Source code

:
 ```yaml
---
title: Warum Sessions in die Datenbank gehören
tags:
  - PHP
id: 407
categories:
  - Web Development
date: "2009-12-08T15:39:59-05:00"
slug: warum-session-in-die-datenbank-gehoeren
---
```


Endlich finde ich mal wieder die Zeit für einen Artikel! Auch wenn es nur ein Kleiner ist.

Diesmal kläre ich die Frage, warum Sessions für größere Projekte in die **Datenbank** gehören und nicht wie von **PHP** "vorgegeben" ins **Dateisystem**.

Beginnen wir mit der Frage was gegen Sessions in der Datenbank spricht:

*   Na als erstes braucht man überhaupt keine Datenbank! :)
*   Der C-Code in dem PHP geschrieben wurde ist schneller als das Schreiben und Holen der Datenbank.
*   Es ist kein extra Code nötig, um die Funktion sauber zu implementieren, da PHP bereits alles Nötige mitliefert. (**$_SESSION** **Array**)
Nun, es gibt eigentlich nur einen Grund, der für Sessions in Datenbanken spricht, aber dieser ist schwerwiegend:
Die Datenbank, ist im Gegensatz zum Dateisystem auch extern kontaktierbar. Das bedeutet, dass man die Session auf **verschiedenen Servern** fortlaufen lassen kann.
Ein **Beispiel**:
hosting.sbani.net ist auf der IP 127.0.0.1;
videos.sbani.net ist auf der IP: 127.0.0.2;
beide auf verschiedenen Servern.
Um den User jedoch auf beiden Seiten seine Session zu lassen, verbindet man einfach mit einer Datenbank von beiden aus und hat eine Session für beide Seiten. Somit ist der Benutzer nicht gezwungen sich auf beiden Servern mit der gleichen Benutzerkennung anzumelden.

+-------+

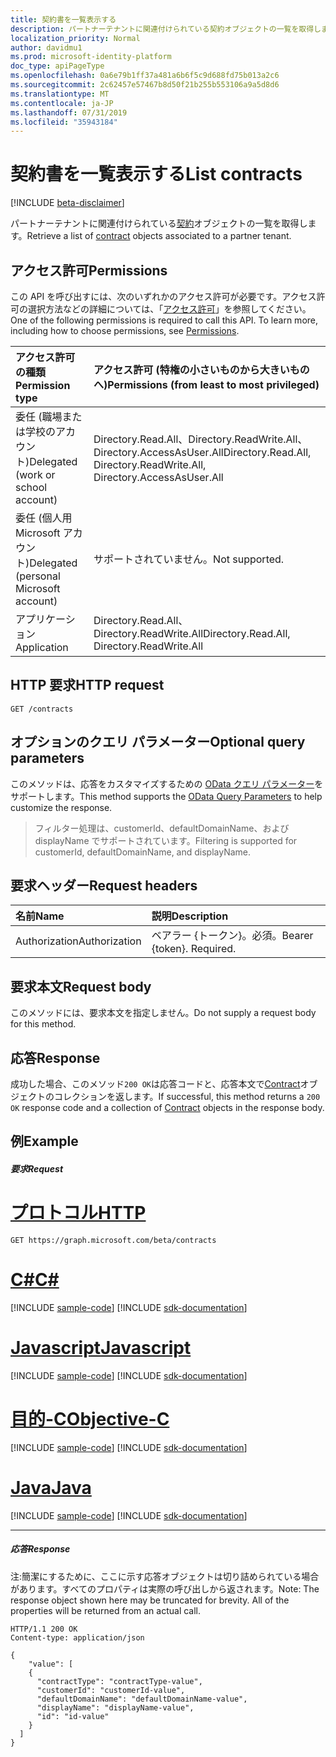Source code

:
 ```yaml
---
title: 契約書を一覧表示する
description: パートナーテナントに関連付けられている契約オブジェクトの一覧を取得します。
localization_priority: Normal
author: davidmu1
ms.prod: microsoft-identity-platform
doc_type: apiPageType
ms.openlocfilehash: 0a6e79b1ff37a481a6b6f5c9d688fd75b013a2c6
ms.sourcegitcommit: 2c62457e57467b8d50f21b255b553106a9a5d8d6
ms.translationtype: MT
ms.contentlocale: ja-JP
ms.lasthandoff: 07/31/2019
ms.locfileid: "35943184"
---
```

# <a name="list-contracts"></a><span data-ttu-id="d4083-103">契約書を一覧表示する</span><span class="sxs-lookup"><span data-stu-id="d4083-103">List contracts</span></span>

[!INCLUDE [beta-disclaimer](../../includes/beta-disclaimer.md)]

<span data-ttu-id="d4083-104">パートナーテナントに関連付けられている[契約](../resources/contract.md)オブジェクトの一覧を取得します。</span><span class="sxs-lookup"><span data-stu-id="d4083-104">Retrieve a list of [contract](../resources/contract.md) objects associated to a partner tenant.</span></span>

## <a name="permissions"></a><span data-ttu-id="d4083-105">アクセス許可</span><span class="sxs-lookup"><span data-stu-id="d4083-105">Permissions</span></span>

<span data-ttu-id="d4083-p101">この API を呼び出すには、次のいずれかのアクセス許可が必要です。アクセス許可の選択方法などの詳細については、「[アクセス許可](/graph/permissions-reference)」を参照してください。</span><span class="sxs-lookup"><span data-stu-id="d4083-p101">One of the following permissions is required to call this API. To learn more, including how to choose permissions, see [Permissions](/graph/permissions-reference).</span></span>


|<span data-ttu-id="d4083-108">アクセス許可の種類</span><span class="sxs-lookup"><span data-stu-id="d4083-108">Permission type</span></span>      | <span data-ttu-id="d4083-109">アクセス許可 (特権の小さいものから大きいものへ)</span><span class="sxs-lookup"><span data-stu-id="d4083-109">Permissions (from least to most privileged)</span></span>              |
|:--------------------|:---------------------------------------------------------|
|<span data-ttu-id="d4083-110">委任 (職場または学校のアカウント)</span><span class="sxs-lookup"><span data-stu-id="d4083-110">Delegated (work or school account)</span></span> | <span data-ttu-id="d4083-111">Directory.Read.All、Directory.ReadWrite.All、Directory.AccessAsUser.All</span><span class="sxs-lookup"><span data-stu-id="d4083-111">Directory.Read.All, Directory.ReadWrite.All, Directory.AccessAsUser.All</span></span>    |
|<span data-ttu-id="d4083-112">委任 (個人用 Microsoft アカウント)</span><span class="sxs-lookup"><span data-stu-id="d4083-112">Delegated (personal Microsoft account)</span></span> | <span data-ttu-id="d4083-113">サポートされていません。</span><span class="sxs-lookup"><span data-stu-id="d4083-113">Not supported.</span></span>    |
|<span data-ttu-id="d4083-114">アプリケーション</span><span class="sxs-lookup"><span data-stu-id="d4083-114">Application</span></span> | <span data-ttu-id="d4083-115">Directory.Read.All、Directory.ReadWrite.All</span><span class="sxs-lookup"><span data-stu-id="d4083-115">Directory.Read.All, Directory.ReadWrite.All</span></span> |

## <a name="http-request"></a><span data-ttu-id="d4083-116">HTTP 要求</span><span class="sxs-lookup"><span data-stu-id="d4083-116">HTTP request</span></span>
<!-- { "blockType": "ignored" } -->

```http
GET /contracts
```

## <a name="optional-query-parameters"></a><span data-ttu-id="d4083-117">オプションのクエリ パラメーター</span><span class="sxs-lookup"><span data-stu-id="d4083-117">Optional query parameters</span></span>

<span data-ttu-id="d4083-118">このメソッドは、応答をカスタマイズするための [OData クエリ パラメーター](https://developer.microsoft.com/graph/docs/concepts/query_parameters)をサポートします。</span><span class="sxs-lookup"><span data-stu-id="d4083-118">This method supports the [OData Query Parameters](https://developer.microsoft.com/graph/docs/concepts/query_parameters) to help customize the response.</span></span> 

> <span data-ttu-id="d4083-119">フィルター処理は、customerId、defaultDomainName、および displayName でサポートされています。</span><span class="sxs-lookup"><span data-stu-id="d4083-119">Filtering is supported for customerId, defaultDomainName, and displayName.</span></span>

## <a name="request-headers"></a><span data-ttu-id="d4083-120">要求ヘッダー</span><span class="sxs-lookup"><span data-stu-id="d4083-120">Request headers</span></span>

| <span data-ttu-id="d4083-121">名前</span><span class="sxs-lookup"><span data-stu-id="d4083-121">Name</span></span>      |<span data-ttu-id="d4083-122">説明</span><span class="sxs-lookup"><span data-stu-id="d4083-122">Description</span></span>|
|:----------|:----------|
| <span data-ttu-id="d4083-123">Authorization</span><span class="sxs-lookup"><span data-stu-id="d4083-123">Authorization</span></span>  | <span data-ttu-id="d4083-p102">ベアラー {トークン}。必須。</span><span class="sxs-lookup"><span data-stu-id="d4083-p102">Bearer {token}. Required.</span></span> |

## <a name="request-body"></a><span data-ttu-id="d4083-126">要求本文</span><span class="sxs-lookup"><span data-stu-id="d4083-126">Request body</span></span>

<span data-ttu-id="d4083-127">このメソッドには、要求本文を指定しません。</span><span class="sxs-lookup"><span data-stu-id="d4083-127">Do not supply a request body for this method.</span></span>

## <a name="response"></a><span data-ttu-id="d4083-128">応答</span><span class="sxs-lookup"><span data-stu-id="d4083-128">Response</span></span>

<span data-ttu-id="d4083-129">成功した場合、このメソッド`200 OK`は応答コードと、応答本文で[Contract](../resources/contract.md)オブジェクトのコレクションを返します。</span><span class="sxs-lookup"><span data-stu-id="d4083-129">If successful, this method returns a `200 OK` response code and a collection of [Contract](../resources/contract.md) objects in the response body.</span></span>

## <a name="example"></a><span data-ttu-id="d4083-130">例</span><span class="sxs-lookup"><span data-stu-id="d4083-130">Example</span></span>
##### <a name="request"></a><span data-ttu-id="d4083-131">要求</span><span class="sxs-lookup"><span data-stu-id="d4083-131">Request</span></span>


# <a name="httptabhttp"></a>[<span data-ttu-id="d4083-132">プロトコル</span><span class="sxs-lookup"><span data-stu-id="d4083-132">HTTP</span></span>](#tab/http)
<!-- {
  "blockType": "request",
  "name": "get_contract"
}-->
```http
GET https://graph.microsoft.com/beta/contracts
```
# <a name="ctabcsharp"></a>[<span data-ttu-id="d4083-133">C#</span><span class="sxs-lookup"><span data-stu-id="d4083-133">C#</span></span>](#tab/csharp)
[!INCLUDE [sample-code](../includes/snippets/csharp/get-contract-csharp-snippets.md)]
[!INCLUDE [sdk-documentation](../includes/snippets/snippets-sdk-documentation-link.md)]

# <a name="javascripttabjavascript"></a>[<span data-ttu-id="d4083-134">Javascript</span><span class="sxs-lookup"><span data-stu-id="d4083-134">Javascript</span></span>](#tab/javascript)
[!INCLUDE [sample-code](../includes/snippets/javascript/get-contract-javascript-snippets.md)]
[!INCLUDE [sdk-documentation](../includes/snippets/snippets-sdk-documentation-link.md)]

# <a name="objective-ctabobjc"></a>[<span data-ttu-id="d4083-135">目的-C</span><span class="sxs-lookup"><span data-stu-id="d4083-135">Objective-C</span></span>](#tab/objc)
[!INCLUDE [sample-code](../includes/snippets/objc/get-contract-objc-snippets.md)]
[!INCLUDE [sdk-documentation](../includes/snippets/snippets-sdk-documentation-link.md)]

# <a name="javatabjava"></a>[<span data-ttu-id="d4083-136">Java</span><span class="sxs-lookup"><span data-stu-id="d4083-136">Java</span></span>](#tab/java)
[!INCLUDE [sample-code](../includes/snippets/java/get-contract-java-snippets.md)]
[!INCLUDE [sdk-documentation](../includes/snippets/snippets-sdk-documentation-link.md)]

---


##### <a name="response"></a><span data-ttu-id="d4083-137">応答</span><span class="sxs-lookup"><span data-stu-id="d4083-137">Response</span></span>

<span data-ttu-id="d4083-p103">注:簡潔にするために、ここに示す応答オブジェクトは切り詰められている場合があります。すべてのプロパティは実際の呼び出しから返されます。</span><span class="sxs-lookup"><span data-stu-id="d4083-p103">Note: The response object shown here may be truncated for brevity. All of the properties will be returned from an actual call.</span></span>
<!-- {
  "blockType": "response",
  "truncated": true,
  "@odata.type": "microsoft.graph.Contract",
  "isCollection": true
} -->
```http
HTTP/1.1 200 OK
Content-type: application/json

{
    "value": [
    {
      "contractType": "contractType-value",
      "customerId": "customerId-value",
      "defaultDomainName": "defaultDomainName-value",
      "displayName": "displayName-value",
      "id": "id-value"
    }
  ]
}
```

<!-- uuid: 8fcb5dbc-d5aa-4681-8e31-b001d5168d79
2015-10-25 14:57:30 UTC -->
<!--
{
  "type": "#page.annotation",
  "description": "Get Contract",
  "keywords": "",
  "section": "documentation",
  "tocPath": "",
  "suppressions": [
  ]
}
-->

+-------+

◆ **Task directions**:
Find the lines above that contain the word "csharp" and collect them.

◆ **Solution to this exercise**:
# <a name="ctabcsharp"></a>[<span data-ttu-id="d4083-133">C#</span><span class="sxs-lookup"><span data-stu-id="d4083-133">C#</span></span>](#tab/csharp)
[!INCLUDE [sample-code](../includes/snippets/csharp/get-contract-csharp-snippets.md)]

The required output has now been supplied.